The Artist’s Hometown
Siti thanked the guide as the she left the museum compound. Her head was filled with the image of Affandi, the great artist of international reputation, who stayed so simple, dedicating all his life to his art and humanity. Siti stopped a while just outside the entrance gate and looked around her. People moved about at a very slow pace, much slower than what she was used to back in her country.
The ‘becak’ that had been waiting for her outside the museum took her around the town, to see the Sultan’s Palace, the silver craft village and some batik workshops. Siti was very impressed by the local people who smiled and were very friendly to her wherever she went.
In the evening she took a leisurely walk along the surrounding streets. She saw a lot of food stalls along the pavement of the road popularly known as Jalan Malioboro. Lit by kerosene lamps, people were eating cross-legged and chatting, while some street musicians played local instruments. Siti was tempted to enter one of the stalls. She even tried to eat like local people, using her right hand. The people in the stall taught her how to do it, and she tried to chat with them using her limited Indonesian against their limited English.

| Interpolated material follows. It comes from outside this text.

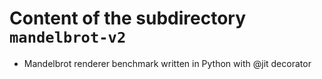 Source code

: # Content of the subdirectory `mandelbrot-v2`

  * Mandelbrot renderer benchmark written in Python with @jit decorator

She liked the food, and the warmth of this new friendship.
The Humbleness of Rice Stalk
As she walked back to her hotel, she tried to place her favorite Affandi in the middle of his hometown. What a contrast it was, to imagine the great artist of international reputation living simple life in the middle of a world of simplicity but amazing warmth. This contrast somehow answered her questions about the simple artist and his rich creation. She remembered her father’s words, quoting an Indonesia proverb: “Like a rice stalk bending weighted down with the burgeoning grain.”